| Your goal |
Each line below containing the word "textasciicircum" needs to be shown.

| Supplied material |
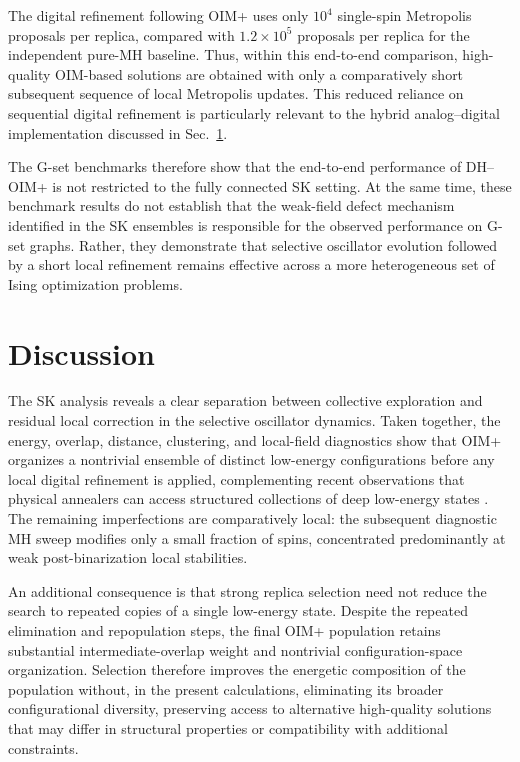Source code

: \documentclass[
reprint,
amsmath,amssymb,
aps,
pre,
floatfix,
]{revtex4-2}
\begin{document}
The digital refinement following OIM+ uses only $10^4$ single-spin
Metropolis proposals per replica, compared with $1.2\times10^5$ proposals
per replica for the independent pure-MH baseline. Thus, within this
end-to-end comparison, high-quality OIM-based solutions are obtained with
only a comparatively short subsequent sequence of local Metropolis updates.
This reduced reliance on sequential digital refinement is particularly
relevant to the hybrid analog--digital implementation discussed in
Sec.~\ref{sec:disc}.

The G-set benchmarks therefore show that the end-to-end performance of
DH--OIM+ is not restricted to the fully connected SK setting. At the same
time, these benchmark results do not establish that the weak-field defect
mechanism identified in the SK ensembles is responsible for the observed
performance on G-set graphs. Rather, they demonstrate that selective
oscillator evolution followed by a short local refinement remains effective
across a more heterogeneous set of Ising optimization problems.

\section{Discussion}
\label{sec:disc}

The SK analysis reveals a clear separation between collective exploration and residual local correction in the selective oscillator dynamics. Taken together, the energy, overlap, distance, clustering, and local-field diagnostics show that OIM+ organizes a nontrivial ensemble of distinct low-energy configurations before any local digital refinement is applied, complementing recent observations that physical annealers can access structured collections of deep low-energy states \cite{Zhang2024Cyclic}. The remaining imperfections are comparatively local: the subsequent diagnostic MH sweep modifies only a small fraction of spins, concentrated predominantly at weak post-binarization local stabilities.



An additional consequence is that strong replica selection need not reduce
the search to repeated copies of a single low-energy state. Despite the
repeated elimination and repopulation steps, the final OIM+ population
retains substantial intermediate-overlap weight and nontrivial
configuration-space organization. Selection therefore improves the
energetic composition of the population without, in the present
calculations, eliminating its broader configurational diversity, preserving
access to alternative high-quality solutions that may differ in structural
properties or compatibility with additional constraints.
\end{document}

...

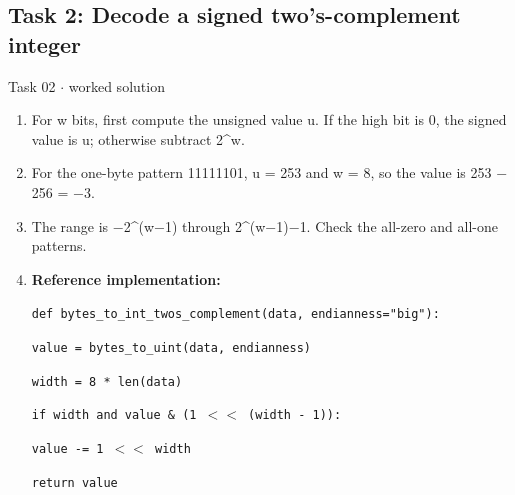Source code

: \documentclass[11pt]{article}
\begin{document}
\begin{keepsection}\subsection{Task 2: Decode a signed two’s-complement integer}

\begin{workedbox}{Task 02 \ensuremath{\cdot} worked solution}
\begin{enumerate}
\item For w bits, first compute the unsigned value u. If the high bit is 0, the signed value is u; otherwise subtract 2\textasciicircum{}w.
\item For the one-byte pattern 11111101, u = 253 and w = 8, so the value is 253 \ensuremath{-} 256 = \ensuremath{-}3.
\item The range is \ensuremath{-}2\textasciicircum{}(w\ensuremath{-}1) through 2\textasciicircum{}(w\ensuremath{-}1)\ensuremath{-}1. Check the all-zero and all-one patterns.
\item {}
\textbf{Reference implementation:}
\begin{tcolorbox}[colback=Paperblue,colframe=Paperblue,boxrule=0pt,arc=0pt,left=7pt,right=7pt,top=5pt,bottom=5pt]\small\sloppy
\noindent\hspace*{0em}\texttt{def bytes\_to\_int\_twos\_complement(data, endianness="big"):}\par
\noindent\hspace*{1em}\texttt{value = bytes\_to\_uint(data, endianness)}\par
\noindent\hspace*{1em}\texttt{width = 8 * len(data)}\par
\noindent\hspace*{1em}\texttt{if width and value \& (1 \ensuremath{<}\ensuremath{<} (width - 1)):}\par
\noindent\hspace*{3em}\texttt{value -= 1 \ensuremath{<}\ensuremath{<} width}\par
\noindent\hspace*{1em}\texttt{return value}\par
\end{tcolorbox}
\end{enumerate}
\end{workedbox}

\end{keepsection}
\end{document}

| Written answer |
\item For w bits, first compute the unsigned value u. If the high bit is 0, the signed value is u; otherwise subtract 2\textasciicircum{}w.
\item The range is \ensuremath{-}2\textasciicircum{}(w\ensuremath{-}1) through 2\textasciicircum{}(w\ensuremath{-}1)\ensuremath{-}1. Check the all-zero and all-one patterns.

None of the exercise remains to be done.